Dataset:
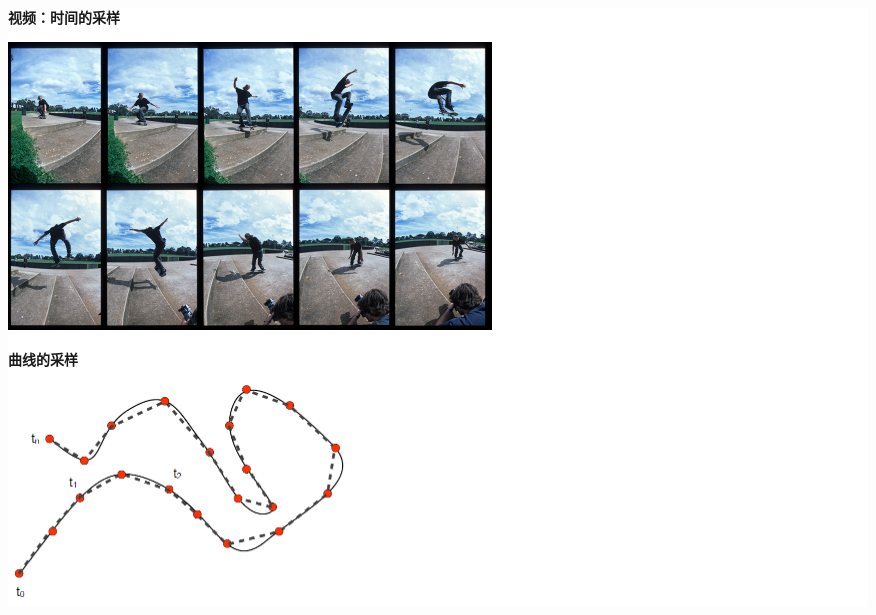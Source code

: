 **视频：时间的采样**

<img src="/assets/images/采样与网格剖分.assets/image-20200414000136279.png" alt="image-20200414000136279" style="zoom:50%;" />

**曲线的采样**

<img src="/assets/images/采样与网格剖分.assets/image-20200414000148975.png" alt="image-20200414000148975" style="zoom:50%;" />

Exercise:
Write the records out once more, exactly as they appear, with no pictures.

Written solution:
Source code

: **视频：时间的采样**

<img src="/assets/images/采样与网格剖分.assets/image-20200414000136279.png" alt="image-20200414000136279" style="zoom:50%;" />

**曲线的采样**

<img src="/assets/images/采样与网格剖分.assets/image-20200414000148975.png" alt="image-20200414000148975" style="zoom:50%;" />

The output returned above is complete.